RAW DATA:
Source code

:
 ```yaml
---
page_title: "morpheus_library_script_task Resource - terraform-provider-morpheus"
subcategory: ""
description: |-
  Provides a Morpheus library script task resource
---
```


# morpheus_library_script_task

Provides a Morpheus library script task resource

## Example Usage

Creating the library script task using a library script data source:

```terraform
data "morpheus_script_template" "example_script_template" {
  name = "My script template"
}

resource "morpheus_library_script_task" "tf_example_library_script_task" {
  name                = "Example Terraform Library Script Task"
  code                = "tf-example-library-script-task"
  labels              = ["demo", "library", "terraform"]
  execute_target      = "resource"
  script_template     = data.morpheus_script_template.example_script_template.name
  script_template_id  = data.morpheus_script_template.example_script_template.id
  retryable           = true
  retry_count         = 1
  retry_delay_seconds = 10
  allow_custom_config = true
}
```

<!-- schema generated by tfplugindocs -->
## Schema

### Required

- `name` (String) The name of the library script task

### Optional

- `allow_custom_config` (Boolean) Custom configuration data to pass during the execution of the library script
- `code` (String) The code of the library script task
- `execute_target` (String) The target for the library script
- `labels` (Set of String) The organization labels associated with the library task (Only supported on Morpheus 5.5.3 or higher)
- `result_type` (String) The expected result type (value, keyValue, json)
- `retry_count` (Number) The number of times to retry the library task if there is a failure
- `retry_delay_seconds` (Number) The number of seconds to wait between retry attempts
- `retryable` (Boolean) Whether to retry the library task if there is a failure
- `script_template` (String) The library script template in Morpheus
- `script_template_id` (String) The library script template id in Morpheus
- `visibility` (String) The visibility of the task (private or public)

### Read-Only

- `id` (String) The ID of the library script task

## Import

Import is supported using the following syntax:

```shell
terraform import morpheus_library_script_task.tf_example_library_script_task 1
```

YOUR TASK: What you write must be the entries restated word for word, from the opening line through the one holding "# morpheus_library_script_task", with nothing else.

TASK SOLUTION:
Source code

:
 ```yaml
---
page_title: "morpheus_library_script_task Resource - terraform-provider-morpheus"
subcategory: ""
description: |-
  Provides a Morpheus library script task resource
---
```


# morpheus_library_script_task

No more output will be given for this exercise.